__Task details__. Check every line below for the string "page", and copy the lines that contain it.

(Saved entries)
%%

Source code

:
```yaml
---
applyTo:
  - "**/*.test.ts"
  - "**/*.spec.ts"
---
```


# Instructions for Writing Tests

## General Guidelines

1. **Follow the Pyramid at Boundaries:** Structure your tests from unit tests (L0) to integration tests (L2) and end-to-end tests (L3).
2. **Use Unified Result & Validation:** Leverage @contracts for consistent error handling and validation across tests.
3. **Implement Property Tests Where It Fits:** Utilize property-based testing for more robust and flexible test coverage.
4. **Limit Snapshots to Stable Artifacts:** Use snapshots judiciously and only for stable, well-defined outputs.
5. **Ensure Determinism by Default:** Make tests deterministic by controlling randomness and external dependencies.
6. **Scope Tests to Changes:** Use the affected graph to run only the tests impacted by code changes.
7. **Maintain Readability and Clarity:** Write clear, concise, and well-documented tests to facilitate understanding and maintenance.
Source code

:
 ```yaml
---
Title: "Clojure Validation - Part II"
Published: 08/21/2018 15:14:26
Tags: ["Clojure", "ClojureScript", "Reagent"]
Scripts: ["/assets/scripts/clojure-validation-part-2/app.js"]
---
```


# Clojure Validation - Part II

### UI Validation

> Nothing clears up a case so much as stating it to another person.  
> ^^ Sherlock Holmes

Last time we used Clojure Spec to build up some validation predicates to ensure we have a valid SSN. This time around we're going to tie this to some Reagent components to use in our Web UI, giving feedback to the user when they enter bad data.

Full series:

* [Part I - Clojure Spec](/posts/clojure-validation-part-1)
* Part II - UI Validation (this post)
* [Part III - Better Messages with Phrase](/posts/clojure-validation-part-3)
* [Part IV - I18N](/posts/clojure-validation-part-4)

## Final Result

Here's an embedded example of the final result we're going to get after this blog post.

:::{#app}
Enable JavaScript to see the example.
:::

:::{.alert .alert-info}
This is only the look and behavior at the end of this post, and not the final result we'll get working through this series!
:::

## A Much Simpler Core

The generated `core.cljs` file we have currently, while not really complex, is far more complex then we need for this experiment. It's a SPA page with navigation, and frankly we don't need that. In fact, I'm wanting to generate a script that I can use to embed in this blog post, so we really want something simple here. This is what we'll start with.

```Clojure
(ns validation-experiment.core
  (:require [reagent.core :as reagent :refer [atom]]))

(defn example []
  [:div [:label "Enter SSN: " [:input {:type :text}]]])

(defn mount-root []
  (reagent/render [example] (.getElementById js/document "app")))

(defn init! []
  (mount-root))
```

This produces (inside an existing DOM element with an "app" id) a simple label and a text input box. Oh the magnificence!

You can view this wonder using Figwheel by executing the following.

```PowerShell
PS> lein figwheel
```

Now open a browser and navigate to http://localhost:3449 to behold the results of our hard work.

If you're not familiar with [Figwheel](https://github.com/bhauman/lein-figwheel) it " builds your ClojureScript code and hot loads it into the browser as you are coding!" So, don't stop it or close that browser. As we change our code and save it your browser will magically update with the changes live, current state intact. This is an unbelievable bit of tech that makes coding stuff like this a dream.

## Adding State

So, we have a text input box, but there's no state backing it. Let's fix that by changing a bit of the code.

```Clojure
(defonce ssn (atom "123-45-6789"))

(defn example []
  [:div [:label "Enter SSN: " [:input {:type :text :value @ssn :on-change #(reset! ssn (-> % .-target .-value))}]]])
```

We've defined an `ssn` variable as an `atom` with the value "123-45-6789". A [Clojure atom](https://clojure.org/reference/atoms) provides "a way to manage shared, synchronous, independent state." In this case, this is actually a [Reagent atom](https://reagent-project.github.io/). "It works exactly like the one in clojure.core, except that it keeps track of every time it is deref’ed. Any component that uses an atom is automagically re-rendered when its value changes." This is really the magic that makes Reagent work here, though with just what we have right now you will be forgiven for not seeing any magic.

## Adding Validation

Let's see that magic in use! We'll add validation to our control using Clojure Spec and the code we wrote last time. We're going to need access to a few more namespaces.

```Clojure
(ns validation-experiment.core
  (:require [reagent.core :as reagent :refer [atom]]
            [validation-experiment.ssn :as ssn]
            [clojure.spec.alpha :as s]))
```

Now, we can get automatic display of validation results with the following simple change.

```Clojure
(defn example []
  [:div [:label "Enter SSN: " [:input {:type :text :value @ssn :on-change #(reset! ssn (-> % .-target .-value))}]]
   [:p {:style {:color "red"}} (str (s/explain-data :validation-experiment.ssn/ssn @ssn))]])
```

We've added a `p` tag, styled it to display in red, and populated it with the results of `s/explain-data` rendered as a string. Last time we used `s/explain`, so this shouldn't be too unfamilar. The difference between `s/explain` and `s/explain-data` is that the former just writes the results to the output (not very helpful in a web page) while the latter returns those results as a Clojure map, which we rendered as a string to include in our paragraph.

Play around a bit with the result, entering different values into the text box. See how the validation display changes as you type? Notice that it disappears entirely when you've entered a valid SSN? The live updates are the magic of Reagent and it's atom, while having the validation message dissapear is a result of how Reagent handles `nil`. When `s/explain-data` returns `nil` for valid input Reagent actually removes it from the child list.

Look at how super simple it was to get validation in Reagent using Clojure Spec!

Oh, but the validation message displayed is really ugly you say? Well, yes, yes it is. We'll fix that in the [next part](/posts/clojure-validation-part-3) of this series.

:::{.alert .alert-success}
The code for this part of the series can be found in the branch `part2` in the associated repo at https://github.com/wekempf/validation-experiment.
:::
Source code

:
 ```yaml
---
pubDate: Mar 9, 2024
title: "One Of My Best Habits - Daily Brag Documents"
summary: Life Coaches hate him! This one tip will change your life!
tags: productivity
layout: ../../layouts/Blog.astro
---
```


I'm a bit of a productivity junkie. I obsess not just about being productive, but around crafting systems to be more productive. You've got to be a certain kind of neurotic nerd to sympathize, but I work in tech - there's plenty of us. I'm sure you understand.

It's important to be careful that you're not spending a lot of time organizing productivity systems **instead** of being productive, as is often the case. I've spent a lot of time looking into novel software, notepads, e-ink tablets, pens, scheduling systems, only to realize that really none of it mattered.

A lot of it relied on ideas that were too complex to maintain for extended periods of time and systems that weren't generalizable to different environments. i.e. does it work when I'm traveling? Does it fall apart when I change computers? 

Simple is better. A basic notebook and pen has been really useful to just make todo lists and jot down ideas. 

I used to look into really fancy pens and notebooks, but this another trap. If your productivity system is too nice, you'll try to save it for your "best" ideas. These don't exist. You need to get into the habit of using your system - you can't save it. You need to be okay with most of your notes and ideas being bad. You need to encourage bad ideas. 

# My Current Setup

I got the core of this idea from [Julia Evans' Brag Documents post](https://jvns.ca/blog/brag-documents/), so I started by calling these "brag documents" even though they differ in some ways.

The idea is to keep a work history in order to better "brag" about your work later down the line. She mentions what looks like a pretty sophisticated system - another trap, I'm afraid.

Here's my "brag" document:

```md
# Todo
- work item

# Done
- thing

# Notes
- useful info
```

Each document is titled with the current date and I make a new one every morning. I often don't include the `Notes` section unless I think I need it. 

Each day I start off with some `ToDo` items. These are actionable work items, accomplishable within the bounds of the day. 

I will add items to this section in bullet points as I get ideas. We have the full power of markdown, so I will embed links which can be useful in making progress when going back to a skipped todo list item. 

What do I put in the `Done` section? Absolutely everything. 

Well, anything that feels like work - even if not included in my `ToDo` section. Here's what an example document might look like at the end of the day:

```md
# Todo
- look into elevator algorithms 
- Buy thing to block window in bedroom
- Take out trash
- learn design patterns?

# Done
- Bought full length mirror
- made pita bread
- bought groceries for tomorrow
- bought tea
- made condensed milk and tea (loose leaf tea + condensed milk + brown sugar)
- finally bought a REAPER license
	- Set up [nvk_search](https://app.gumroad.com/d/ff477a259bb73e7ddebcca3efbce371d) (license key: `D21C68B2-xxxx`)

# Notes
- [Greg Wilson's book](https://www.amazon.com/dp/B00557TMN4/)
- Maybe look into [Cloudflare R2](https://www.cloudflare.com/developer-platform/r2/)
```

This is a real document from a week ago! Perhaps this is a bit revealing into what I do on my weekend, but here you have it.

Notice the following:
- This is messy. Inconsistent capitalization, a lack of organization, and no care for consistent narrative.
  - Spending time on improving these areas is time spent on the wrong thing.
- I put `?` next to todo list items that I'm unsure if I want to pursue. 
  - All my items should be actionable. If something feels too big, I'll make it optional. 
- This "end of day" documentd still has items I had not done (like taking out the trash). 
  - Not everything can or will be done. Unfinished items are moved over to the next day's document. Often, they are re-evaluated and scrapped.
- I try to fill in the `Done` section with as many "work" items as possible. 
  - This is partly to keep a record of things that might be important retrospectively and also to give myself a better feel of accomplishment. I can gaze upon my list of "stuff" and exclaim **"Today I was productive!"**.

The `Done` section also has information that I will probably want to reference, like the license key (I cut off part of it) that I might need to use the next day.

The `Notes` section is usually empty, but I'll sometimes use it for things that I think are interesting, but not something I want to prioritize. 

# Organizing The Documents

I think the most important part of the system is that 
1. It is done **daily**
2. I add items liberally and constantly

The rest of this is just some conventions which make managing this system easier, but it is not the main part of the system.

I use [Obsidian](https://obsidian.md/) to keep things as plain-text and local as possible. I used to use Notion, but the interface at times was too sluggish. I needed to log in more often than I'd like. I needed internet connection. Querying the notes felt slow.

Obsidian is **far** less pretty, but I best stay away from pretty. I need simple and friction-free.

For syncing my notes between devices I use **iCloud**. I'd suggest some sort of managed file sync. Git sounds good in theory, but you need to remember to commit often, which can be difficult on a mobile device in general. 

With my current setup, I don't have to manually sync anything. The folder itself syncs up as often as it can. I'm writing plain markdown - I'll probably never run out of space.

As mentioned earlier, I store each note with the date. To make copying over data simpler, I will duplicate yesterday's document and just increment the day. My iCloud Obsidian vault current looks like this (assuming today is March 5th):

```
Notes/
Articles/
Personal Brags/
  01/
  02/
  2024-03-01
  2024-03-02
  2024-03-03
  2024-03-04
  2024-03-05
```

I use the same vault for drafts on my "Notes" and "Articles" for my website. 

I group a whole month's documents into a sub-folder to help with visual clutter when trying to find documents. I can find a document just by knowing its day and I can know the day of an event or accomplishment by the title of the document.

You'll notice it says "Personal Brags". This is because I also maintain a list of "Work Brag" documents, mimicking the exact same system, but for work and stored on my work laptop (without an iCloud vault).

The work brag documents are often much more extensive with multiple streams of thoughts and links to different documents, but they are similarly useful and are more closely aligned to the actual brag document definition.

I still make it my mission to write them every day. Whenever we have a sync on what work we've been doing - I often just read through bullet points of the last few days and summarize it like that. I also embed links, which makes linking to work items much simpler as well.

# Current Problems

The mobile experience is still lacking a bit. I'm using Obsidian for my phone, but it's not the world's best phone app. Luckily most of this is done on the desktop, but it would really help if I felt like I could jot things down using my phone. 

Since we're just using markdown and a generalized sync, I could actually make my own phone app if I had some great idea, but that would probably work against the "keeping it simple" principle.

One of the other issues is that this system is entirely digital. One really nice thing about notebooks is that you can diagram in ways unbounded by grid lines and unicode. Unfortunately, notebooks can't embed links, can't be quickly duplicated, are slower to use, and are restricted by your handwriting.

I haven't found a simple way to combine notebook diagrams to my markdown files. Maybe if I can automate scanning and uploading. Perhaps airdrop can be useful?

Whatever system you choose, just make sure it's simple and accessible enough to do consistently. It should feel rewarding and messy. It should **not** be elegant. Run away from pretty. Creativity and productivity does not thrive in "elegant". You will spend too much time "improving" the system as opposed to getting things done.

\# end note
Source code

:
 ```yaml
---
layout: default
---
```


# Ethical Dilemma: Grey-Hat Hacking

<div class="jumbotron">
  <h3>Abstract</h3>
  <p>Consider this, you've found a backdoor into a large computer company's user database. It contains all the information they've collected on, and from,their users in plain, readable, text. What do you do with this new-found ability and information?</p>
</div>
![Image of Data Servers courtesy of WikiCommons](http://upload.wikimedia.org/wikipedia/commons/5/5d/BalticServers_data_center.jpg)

%%

__Task answer__.
The generated `core.cljs` file we have currently, while not really complex, is far more complex then we need for this experiment. It's a SPA page with navigation, and frankly we don't need that. In fact, I'm wanting to generate a script that I can use to embed in this blog post, so we really want something simple here. This is what we'll start with.
We've added a `p` tag, styled it to display in red, and populated it with the results of `s/explain-data` rendered as a string. Last time we used `s/explain`, so this shouldn't be too unfamilar. The difference between `s/explain` and `s/explain-data` is that the former just writes the results to the output (not very helpful in a web page) while the latter returns those results as a Clojure map, which we rendered as a string to include in our paragraph.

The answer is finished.